:: INPUT MATERIAL ::

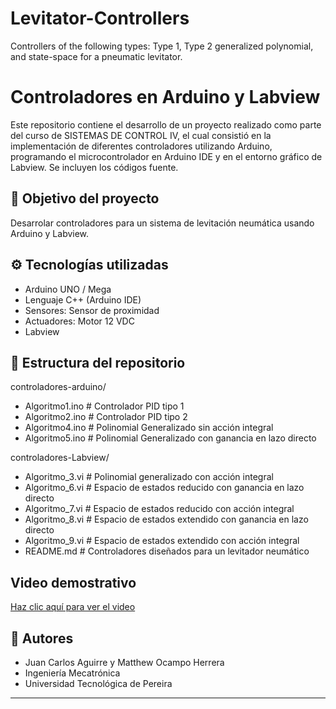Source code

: # Levitator-Controllers

Controllers of the following types: Type 1, Type 2 generalized polynomial, and state-space for a pneumatic levitator.

# Controladores en Arduino y Labview

Este repositorio contiene el desarrollo de un proyecto realizado como parte del curso de SISTEMAS DE CONTROL IV, el cual consistió en la implementación de diferentes controladores utilizando Arduino, programando el microcontrolador en Arduino IDE y en el entorno gráfico de Labview. Se incluyen los códigos fuente.

## 📌 Objetivo del proyecto

Desarrolar controladores para un sistema de levitación neumática usando Arduino y Labview. 

## ⚙️ Tecnologías utilizadas

- Arduino UNO / Mega
- Lenguaje C++ (Arduino IDE)
- Sensores: Sensor de proximidad
- Actuadores: Motor 12 VDC
- Labview

## 📁 Estructura del repositorio
controladores-arduino/
- Algoritmo1.ino # Controlador PID tipo 1
- Algoritmo2.ino # Controlador PID tipo 2
- Algoritmo4.ino # Polinomial Generalizado sin acción integral
- Algoritmo5.ino # Polinomial Generalizado con ganancia en lazo directo
  
controladores-Labview/
- Algoritmo_3.vi # Polinomial generalizado con acción integral
- Algoritmo_6.vi # Espacio de estados reducido con ganancia en lazo directo
- Algoritmo_7.vi # Espacio de estados reducido con acción integral
- Algoritmo_8.vi # Espacio de estados extendido con ganancia en lazo directo
- Algoritmo_9.vi # Espacio de estados extendido con acción integral
- README.md # Controladores diseñados para un levitador neumático

## Video demostrativo
[Haz clic aquí para ver el video](https://youtu.be/dqrvql4zS70?si=Z20IAbmv8brBYKhx)

## 🔗 Autores

- Juan Carlos Aguirre y Matthew Ocampo Herrera
- Ingeniería Mecatrónica   
- Universidad Tecnológica de Pereira

---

:::

PROMPT: Write out the material above without changing a word, and skip any picture.

OUTPUT BELOW:
Source code

: # Levitator-Controllers

Controllers of the following types: Type 1, Type 2 generalized polynomial, and state-space for a pneumatic levitator.

# Controladores en Arduino y Labview

Este repositorio contiene el desarrollo de un proyecto realizado como parte del curso de SISTEMAS DE CONTROL IV, el cual consistió en la implementación de diferentes controladores utilizando Arduino, programando el microcontrolador en Arduino IDE y en el entorno gráfico de Labview. Se incluyen los códigos fuente.

## 📌 Objetivo del proyecto

Desarrolar controladores para un sistema de levitación neumática usando Arduino y Labview. 

## ⚙️ Tecnologías utilizadas

- Arduino UNO / Mega
- Lenguaje C++ (Arduino IDE)
- Sensores: Sensor de proximidad
- Actuadores: Motor 12 VDC
- Labview

## 📁 Estructura del repositorio
controladores-arduino/
- Algoritmo1.ino # Controlador PID tipo 1
- Algoritmo2.ino # Controlador PID tipo 2
- Algoritmo4.ino # Polinomial Generalizado sin acción integral
- Algoritmo5.ino # Polinomial Generalizado con ganancia en lazo directo
  
controladores-Labview/
- Algoritmo_3.vi # Polinomial generalizado con acción integral
- Algoritmo_6.vi # Espacio de estados reducido con ganancia en lazo directo
- Algoritmo_7.vi # Espacio de estados reducido con acción integral
- Algoritmo_8.vi # Espacio de estados extendido con ganancia en lazo directo
- Algoritmo_9.vi # Espacio de estados extendido con acción integral
- README.md # Controladores diseñados para un levitador neumático

## Video demostrativo
[Haz clic aquí para ver el video](https://youtu.be/dqrvql4zS70?si=Z20IAbmv8brBYKhx)

## 🔗 Autores

- Juan Carlos Aguirre y Matthew Ocampo Herrera
- Ingeniería Mecatrónica   
- Universidad Tecnológica de Pereira

---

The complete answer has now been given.